Positional bargaining is a negotiation style in which each party states a position — typically a price — and both sides make concessions until they reach an agreement. In direct business acquisitions, this often looks like a buyer offering a low price, the seller countering high, and the two parties working toward a middle ground. Experienced buyers set their target price and maximum price before negotiations begin, giving themselves room to make concessions without exceeding the point at which the deal no longer makes financial sense.

What is incrementalism in M&A and why is it dangerous for buyers?

Incrementalism in M&A is the psychological phenomenon in which a buyer gradually raises their offer in small steps until they have paid far more than they originally intended. Each individual concession feels minor, but the cumulative effect can push the purchase price well beyond what makes financial sense. Buyers can protect against incrementalism by setting a firm walk-away price before negotiations begin and committing to it regardless of how close the gap becomes near the end of a negotiation.

How important is the seller relationship in a direct acquisition?

The seller relationship is often more important than any technical skill in a direct, one-on-one acquisition. A buyer who builds genuine trust and rapport with a seller can keep that seller from seeking out competing buyers, make difficult negotiations easier to navigate, and even motivate a seller to accept a lower price in exchange for doing a deal with someone they like and trust. Sellers — especially founders — are deeply emotionally attached to their businesses, and a buyer who respects and understands that attachment has a significant advantage over one who leads with credentials and financial analysis.

Do you need earnest money or a deposit when making an offer to buy a business?

In most middle-market business acquisitions in the United States, earnest money deposits are not customary at the letter of intent stage. Unlike real estate transactions, where deposits are standard, M&A deals typically rely on the buyer’s commitment of time, money, and resources during the due diligence period as evidence of serious intent. Requiring or expecting a deposit at the LOI stage is a common mistake made by general practice attorneys who are unfamiliar with M&A transaction norms.

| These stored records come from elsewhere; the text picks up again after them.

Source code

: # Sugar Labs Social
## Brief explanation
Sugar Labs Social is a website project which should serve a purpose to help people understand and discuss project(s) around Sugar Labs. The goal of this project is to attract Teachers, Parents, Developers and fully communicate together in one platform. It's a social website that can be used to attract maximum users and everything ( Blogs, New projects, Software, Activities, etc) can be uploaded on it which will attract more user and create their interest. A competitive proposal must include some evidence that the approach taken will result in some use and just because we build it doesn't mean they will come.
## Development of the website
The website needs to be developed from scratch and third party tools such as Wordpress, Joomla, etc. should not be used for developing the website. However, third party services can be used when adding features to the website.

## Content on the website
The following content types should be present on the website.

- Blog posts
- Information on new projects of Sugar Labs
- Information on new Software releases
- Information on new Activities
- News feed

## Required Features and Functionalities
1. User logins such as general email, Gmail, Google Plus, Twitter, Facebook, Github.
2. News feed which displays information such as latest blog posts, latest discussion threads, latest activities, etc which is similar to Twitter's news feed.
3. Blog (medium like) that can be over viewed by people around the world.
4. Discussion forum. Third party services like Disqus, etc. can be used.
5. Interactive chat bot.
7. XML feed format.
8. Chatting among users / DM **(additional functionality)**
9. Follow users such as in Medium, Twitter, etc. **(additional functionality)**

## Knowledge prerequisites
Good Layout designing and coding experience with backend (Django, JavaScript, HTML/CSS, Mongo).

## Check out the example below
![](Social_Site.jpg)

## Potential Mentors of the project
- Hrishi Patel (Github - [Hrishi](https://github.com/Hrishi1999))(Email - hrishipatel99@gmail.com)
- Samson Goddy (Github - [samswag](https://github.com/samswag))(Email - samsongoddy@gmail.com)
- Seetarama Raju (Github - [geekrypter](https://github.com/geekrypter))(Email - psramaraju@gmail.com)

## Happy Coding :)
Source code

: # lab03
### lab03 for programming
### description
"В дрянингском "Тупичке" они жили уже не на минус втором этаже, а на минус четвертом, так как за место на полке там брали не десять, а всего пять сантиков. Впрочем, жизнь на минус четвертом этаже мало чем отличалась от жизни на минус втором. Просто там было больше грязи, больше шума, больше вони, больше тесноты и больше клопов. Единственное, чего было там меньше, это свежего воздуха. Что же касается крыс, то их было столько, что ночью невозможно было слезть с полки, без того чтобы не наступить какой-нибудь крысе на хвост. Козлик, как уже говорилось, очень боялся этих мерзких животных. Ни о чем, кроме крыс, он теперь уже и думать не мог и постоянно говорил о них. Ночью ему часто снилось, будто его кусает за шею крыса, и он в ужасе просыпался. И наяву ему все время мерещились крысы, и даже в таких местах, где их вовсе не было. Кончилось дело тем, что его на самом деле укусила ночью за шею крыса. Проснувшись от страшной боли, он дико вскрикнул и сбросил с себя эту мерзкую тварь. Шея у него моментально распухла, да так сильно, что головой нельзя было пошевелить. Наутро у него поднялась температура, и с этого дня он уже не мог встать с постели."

Why is it important to have an M&A attorney instead of a general practice lawyer?

M&A transactions involve highly specialized legal and financial terms that general practice attorneys are often not equipped to evaluate. A lawyer who primarily handles real estate, wills, or small business matters may mischaracterize standard M&A practices — such as the absence of earnest money deposits or the structure of indemnification provisions — and inadvertently create mistrust between buyer and seller. Both buyers and sellers benefit from working with attorneys who have direct experience closing business acquisitions of similar size and complexity.